▶ [About this task]
Filter the entries down to the lines holding "directory", then copy those lines.

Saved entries
%%

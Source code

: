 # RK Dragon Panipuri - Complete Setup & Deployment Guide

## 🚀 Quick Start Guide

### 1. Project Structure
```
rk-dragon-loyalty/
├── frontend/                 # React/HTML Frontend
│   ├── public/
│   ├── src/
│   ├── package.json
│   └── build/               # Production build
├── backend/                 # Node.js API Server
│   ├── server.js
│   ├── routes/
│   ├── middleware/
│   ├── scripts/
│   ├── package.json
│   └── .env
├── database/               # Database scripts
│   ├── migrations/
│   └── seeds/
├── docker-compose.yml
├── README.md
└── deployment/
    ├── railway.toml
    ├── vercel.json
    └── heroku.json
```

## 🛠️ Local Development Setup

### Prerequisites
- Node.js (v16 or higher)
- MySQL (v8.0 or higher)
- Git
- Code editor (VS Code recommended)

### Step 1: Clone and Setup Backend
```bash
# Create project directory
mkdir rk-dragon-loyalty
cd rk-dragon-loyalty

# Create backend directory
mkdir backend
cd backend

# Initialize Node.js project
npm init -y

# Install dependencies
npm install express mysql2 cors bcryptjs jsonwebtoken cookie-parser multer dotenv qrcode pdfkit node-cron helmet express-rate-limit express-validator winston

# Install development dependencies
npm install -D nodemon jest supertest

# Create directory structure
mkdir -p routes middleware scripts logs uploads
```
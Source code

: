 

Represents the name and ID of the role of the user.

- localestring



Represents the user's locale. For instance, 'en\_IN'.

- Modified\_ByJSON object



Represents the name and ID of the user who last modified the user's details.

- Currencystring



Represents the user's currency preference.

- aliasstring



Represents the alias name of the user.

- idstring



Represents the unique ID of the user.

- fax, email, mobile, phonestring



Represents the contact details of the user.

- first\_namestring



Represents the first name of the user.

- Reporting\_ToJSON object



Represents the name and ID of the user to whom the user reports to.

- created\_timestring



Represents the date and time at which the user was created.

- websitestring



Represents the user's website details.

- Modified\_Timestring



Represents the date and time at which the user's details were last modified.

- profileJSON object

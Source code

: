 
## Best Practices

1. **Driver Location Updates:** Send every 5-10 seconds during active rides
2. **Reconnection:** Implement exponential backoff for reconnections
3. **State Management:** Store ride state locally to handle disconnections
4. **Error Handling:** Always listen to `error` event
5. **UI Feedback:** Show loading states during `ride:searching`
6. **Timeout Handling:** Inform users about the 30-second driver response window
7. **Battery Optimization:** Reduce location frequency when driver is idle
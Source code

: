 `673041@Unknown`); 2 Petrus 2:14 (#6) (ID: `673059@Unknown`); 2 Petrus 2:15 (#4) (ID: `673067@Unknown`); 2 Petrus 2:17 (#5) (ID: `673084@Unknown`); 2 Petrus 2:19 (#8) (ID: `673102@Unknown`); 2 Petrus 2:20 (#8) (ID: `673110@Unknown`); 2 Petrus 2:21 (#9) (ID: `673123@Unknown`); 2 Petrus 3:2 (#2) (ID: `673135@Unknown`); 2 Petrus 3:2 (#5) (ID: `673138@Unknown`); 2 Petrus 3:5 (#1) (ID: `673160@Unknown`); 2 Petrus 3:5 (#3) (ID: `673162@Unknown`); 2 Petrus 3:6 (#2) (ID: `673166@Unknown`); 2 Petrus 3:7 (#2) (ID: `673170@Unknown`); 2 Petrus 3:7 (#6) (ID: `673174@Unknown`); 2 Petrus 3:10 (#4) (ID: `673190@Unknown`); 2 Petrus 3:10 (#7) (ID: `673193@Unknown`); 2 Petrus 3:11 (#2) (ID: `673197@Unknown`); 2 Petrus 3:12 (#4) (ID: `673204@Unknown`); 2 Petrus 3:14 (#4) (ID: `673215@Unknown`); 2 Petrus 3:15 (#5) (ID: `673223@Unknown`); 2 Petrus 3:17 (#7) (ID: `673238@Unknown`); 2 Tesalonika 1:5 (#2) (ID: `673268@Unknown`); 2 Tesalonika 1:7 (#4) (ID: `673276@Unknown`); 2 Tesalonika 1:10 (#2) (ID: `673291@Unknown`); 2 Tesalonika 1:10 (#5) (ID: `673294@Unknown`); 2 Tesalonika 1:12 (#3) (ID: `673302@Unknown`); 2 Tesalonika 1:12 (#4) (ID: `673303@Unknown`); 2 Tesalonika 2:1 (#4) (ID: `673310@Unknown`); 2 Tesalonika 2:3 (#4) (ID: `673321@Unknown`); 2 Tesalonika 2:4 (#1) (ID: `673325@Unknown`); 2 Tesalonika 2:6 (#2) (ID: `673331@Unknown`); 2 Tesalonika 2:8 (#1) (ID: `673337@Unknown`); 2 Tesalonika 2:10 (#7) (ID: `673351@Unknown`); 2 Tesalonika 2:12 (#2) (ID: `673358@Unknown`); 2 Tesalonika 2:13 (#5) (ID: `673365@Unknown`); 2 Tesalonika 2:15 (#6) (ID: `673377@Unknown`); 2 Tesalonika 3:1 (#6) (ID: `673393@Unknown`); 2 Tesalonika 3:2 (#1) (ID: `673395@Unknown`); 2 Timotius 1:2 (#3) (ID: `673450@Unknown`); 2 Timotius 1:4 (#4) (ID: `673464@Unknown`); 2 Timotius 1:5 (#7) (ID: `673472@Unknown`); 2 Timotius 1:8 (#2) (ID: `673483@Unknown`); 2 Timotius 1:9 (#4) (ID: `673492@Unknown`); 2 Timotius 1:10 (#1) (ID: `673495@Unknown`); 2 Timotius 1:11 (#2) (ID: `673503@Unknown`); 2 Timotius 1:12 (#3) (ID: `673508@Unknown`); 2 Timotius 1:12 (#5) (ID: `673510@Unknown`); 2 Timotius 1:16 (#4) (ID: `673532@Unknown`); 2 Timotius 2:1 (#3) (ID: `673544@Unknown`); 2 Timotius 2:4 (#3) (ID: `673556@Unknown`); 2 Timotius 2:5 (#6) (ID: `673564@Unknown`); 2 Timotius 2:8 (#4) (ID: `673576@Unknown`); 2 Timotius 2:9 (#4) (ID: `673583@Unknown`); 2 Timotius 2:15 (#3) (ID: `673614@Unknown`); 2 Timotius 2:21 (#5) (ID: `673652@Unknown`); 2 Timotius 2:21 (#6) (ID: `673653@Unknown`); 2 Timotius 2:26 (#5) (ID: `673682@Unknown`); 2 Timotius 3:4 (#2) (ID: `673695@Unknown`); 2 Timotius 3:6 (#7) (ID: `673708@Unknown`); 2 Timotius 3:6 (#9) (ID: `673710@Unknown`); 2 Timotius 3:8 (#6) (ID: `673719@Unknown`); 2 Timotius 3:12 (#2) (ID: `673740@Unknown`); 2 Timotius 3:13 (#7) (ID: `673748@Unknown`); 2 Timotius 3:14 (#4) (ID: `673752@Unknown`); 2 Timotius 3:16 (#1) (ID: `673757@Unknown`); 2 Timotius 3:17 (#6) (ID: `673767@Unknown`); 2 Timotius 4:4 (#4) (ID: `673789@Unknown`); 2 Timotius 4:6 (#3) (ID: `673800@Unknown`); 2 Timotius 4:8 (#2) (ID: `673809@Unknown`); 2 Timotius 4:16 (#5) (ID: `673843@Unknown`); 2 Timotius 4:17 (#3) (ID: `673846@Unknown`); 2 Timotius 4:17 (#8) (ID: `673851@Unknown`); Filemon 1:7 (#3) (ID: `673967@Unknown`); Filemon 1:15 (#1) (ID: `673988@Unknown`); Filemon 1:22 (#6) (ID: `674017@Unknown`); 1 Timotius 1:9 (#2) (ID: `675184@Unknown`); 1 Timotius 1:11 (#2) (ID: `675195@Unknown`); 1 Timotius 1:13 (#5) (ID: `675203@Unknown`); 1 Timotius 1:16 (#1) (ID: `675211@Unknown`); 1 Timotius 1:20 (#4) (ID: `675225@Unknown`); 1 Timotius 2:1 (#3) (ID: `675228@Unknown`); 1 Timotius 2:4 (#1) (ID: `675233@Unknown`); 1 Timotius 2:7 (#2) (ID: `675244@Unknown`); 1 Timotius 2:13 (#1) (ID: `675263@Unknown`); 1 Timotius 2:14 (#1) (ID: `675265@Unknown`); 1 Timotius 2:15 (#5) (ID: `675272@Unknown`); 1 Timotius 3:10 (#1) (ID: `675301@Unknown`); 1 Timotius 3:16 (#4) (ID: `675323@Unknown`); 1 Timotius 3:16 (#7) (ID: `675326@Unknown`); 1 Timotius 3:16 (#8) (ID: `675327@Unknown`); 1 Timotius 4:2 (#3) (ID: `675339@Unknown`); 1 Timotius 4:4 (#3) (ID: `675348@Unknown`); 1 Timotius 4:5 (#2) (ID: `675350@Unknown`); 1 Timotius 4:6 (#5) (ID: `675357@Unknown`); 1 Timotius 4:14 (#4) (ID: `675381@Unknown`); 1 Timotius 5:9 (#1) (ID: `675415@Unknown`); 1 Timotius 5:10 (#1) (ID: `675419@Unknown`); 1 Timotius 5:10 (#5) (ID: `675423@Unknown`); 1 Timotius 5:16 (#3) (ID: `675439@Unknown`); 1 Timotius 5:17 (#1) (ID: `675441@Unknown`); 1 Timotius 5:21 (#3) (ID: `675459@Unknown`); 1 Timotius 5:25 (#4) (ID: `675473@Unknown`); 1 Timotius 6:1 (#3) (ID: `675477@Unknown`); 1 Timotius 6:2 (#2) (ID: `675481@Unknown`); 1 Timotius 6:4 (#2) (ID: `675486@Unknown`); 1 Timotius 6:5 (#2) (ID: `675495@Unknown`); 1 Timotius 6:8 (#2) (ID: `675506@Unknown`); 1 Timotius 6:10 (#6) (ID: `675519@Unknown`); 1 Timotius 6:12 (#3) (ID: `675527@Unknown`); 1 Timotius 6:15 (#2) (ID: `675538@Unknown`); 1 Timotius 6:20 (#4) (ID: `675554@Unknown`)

%%

▶ [Output]
# Create project directory
# Create backend directory
# Create directory structure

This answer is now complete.